TASK BRIEF - Every line from the one with "- **📊 150+ Functions" to the one with "- **String Module**: Consolidated", including those two, is to be copied exactly; all other lines of the entries below are left out.
(Beginning of DATA PROVIDED)
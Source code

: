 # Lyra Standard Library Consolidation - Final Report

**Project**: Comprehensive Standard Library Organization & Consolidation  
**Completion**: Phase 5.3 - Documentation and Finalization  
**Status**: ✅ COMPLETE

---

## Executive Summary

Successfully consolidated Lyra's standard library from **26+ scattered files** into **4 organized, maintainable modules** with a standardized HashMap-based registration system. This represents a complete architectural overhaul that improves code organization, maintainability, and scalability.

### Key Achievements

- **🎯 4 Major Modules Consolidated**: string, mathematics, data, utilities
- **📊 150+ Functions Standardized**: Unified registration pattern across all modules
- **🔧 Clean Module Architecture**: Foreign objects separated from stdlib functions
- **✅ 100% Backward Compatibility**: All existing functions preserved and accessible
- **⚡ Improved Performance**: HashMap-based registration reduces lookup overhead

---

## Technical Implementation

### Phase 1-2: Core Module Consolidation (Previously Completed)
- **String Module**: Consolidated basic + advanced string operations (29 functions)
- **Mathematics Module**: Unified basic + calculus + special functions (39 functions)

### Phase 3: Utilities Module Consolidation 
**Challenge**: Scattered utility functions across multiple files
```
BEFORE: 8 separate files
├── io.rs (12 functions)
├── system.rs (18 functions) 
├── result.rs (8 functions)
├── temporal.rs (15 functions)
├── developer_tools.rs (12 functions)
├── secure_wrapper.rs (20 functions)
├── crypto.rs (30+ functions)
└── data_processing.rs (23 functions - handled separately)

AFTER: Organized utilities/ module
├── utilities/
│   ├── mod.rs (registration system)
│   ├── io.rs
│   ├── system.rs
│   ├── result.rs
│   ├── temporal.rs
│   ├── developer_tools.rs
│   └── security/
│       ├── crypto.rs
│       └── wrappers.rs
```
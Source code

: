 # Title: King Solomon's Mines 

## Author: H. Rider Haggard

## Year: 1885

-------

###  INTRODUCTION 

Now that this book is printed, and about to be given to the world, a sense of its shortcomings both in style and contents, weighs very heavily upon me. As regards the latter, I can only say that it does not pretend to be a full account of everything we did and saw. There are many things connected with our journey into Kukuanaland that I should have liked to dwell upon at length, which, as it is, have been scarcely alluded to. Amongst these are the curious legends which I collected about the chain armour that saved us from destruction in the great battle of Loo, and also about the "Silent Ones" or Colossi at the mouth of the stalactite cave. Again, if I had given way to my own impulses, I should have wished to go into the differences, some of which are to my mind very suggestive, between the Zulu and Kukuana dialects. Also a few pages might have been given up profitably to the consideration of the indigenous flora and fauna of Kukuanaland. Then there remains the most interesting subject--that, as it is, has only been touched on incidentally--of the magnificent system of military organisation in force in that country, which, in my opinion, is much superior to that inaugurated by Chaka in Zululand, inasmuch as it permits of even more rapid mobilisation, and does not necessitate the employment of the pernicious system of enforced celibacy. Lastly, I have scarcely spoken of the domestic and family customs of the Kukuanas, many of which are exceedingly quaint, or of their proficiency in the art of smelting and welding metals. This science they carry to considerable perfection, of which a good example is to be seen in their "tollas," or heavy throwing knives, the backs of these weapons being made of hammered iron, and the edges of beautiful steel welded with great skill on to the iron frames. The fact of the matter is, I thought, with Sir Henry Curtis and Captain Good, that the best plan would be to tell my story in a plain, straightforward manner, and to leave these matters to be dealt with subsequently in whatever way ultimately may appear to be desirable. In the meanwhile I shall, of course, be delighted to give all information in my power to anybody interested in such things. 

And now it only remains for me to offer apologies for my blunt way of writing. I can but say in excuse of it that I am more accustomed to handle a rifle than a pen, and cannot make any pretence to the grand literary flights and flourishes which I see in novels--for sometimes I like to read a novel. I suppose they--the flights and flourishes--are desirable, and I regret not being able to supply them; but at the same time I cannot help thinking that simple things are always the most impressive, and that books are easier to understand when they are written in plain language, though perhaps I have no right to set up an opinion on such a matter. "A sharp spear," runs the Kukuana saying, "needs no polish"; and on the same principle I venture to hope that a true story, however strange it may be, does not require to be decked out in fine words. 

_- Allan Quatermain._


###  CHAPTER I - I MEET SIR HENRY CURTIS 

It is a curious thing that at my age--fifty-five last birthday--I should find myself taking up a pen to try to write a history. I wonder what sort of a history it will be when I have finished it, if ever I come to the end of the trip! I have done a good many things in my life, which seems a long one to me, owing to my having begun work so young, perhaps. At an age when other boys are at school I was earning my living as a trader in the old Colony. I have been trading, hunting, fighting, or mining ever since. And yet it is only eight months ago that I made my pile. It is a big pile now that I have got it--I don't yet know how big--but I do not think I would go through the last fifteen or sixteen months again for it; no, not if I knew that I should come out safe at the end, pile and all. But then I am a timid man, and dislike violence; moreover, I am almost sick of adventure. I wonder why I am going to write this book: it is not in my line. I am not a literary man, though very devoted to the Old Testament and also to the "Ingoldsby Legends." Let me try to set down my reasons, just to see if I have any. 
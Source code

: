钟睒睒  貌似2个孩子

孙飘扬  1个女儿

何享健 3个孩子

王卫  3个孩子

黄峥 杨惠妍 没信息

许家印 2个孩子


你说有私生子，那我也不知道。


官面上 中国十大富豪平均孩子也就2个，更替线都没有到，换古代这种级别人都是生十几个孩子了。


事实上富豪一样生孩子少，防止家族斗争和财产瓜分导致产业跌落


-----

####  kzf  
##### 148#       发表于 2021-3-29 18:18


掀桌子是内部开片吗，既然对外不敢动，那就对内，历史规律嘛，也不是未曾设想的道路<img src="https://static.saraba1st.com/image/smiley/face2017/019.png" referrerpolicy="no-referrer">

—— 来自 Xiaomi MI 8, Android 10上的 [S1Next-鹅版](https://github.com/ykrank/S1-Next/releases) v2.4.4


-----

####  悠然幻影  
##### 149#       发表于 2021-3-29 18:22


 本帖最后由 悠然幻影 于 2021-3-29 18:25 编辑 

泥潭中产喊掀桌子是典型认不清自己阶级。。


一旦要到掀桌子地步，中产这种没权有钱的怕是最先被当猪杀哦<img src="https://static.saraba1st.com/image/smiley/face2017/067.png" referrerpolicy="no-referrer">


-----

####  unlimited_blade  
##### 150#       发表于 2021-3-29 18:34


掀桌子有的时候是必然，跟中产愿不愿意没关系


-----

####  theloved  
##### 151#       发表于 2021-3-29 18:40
(End of DATA PROVIDED)
TASK RESPONSE -
- **📊 150+ Functions Standardized**: Unified registration pattern across all modules
- **🔧 Clean Module Architecture**: Foreign objects separated from stdlib functions
- **✅ 100% Backward Compatibility**: All existing functions preserved and accessible
- **⚡ Improved Performance**: HashMap-based registration reduces lookup overhead

---

## Technical Implementation

### Phase 1-2: Core Module Consolidation (Previously Completed)
- **String Module**: Consolidated basic + advanced string operations (29 functions)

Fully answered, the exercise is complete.